▸ **What the task asks**: Every entry below should be returned exactly as it appears, with pictures left out.

▸ **Provided records**:

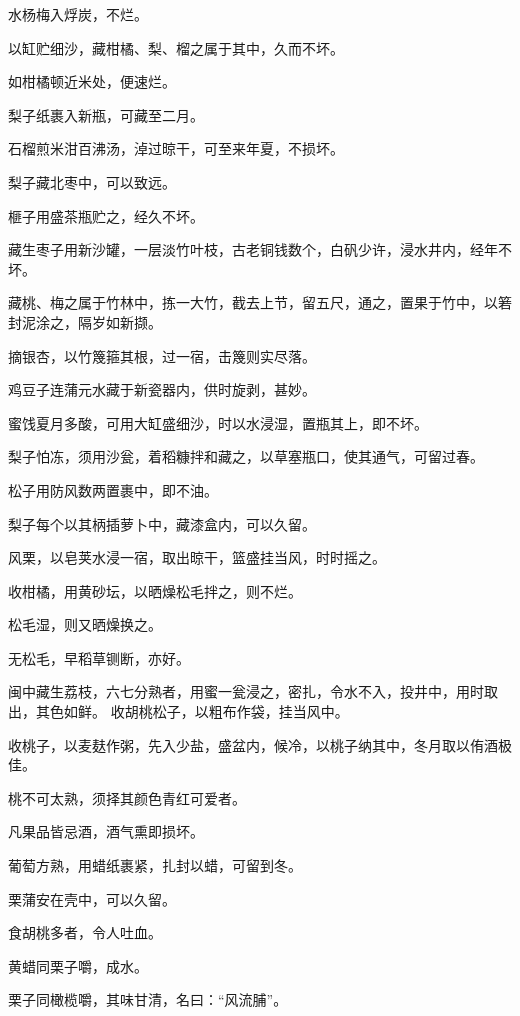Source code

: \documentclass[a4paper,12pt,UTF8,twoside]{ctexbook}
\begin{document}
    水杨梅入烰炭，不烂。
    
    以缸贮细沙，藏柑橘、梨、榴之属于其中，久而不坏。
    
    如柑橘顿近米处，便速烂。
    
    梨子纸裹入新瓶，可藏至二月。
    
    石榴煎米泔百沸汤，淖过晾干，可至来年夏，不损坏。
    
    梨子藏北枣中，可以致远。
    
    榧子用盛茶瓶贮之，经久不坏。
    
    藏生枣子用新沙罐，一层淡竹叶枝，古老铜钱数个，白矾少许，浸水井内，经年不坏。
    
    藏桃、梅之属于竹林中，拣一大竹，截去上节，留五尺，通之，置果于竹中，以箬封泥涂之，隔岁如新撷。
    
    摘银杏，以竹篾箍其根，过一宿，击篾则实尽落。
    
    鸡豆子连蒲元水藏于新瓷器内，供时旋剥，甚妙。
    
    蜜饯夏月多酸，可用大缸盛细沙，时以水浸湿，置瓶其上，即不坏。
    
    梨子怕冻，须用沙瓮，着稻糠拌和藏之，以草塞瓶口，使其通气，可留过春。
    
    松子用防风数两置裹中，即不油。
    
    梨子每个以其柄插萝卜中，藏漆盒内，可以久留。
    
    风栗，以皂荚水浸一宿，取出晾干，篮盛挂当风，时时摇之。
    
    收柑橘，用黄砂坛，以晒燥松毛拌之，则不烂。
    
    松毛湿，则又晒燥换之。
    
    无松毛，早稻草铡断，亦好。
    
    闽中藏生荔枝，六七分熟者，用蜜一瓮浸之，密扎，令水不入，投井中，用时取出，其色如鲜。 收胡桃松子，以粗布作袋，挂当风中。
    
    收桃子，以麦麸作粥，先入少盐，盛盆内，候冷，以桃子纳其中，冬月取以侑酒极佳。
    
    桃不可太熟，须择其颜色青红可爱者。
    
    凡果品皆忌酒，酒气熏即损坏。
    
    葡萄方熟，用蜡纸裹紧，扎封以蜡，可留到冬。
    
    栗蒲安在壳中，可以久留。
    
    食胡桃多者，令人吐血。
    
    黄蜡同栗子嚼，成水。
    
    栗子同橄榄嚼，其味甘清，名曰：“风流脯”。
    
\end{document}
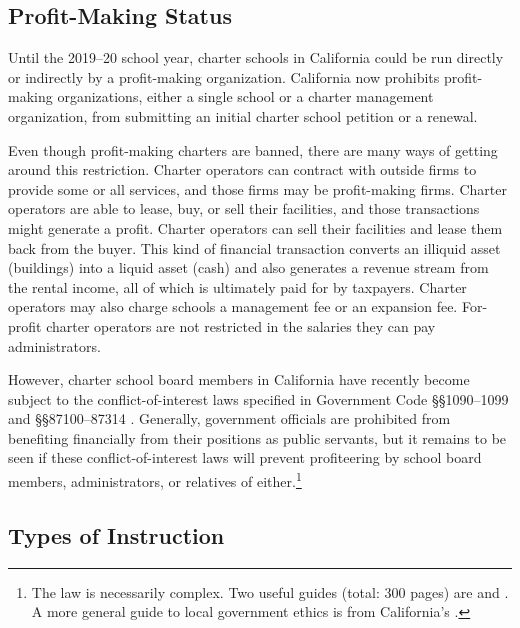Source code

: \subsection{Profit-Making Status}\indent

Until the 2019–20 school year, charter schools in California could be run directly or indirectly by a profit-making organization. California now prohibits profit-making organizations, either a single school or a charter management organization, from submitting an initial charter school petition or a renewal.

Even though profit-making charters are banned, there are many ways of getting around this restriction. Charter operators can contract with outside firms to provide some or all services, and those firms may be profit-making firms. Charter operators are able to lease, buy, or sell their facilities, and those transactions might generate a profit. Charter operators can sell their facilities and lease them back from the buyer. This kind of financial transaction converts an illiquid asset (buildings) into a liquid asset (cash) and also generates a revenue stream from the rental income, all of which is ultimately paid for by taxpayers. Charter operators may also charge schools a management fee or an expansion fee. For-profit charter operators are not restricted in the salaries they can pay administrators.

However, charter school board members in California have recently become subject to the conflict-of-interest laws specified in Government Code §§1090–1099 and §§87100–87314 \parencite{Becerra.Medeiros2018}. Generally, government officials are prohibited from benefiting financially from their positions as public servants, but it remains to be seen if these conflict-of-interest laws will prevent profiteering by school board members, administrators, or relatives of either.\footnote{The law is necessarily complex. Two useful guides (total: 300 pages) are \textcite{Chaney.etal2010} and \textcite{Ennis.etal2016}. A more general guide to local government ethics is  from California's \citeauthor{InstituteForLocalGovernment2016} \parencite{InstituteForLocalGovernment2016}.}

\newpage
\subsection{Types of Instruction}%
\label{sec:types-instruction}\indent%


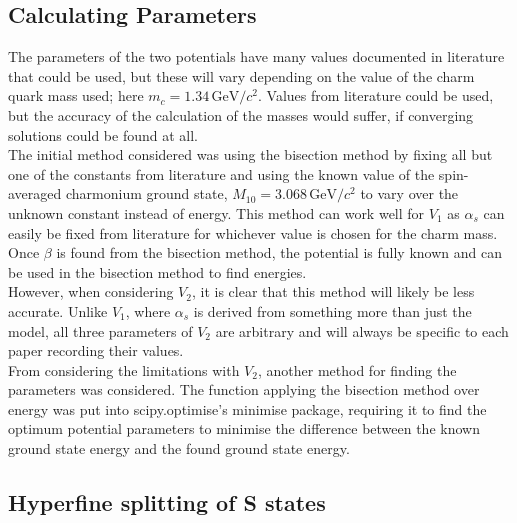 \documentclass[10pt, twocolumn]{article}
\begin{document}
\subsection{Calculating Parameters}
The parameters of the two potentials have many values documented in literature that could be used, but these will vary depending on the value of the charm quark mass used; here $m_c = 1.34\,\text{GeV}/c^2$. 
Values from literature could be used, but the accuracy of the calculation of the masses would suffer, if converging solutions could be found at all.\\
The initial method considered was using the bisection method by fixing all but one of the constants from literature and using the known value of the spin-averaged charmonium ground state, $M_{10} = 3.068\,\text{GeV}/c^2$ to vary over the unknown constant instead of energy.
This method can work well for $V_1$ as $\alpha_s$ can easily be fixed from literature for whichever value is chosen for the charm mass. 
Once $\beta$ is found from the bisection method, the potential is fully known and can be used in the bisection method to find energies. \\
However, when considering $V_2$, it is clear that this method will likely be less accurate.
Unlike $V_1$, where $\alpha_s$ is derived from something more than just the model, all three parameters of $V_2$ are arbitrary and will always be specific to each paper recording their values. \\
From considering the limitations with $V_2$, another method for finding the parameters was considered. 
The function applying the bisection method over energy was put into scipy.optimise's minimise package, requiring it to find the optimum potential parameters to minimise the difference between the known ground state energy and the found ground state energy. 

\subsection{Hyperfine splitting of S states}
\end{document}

▸ **Solution for this task**:
Source code

: \documentclass[a4paper,12pt,UTF8,twoside]{ctexbook}
\begin{document}
    水杨梅入烰炭，不烂。
    
    以缸贮细沙，藏柑橘、梨、榴之属于其中，久而不坏。
    
    如柑橘顿近米处，便速烂。
    
    梨子纸裹入新瓶，可藏至二月。
    
    石榴煎米泔百沸汤，淖过晾干，可至来年夏，不损坏。
    
    梨子藏北枣中，可以致远。
    
    榧子用盛茶瓶贮之，经久不坏。
    
    藏生枣子用新沙罐，一层淡竹叶枝，古老铜钱数个，白矾少许，浸水井内，经年不坏。
    
    藏桃、梅之属于竹林中，拣一大竹，截去上节，留五尺，通之，置果于竹中，以箬封泥涂之，隔岁如新撷。
    
    摘银杏，以竹篾箍其根，过一宿，击篾则实尽落。
    
    鸡豆子连蒲元水藏于新瓷器内，供时旋剥，甚妙。
    
    蜜饯夏月多酸，可用大缸盛细沙，时以水浸湿，置瓶其上，即不坏。
    
    梨子怕冻，须用沙瓮，着稻糠拌和藏之，以草塞瓶口，使其通气，可留过春。
    
    松子用防风数两置裹中，即不油。
    
    梨子每个以其柄插萝卜中，藏漆盒内，可以久留。
    
    风栗，以皂荚水浸一宿，取出晾干，篮盛挂当风，时时摇之。
    
    收柑橘，用黄砂坛，以晒燥松毛拌之，则不烂。
    
    松毛湿，则又晒燥换之。
    
    无松毛，早稻草铡断，亦好。
    
    闽中藏生荔枝，六七分熟者，用蜜一瓮浸之，密扎，令水不入，投井中，用时取出，其色如鲜。 收胡桃松子，以粗布作袋，挂当风中。
    
    收桃子，以麦麸作粥，先入少盐，盛盆内，候冷，以桃子纳其中，冬月取以侑酒极佳。
    
    桃不可太熟，须择其颜色青红可爱者。
    
    凡果品皆忌酒，酒气熏即损坏。
    
    葡萄方熟，用蜡纸裹紧，扎封以蜡，可留到冬。
    
    栗蒲安在壳中，可以久留。
    
    食胡桃多者，令人吐血。
    
    黄蜡同栗子嚼，成水。
    
    栗子同橄榄嚼，其味甘清，名曰：“风流脯”。
    
\end{document}
Source code

: \subsection{Profit-Making Status}\indent

Until the 2019–20 school year, charter schools in California could be run directly or indirectly by a profit-making organization. California now prohibits profit-making organizations, either a single school or a charter management organization, from submitting an initial charter school petition or a renewal.

Even though profit-making charters are banned, there are many ways of getting around this restriction. Charter operators can contract with outside firms to provide some or all services, and those firms may be profit-making firms. Charter operators are able to lease, buy, or sell their facilities, and those transactions might generate a profit. Charter operators can sell their facilities and lease them back from the buyer. This kind of financial transaction converts an illiquid asset (buildings) into a liquid asset (cash) and also generates a revenue stream from the rental income, all of which is ultimately paid for by taxpayers. Charter operators may also charge schools a management fee or an expansion fee. For-profit charter operators are not restricted in the salaries they can pay administrators.

However, charter school board members in California have recently become subject to the conflict-of-interest laws specified in Government Code §§1090–1099 and §§87100–87314 \parencite{Becerra.Medeiros2018}. Generally, government officials are prohibited from benefiting financially from their positions as public servants, but it remains to be seen if these conflict-of-interest laws will prevent profiteering by school board members, administrators, or relatives of either.\footnote{The law is necessarily complex. Two useful guides (total: 300 pages) are \textcite{Chaney.etal2010} and \textcite{Ennis.etal2016}. A more general guide to local government ethics is  from California's \citeauthor{InstituteForLocalGovernment2016} \parencite{InstituteForLocalGovernment2016}.}

\newpage
\subsection{Types of Instruction}%
\label{sec:types-instruction}\indent%


 \documentclass[10pt, twocolumn]{article}
\begin{document}
\subsection{Calculating Parameters}
The parameters of the two potentials have many values documented in literature that could be used, but these will vary depending on the value of the charm quark mass used; here $m_c = 1.34\,\text{GeV}/c^2$. 
Values from literature could be used, but the accuracy of the calculation of the masses would suffer, if converging solutions could be found at all.\\
The initial method considered was using the bisection method by fixing all but one of the constants from literature and using the known value of the spin-averaged charmonium ground state, $M_{10} = 3.068\,\text{GeV}/c^2$ to vary over the unknown constant instead of energy.
This method can work well for $V_1$ as $\alpha_s$ can easily be fixed from literature for whichever value is chosen for the charm mass. 
Once $\beta$ is found from the bisection method, the potential is fully known and can be used in the bisection method to find energies. \\
However, when considering $V_2$, it is clear that this method will likely be less accurate.
Unlike $V_1$, where $\alpha_s$ is derived from something more than just the model, all three parameters of $V_2$ are arbitrary and will always be specific to each paper recording their values. \\
From considering the limitations with $V_2$, another method for finding the parameters was considered. 
The function applying the bisection method over energy was put into scipy.optimise's minimise package, requiring it to find the optimum potential parameters to minimise the difference between the known ground state energy and the found ground state energy. 

\subsection{Hyperfine splitting of S states}
\end{document}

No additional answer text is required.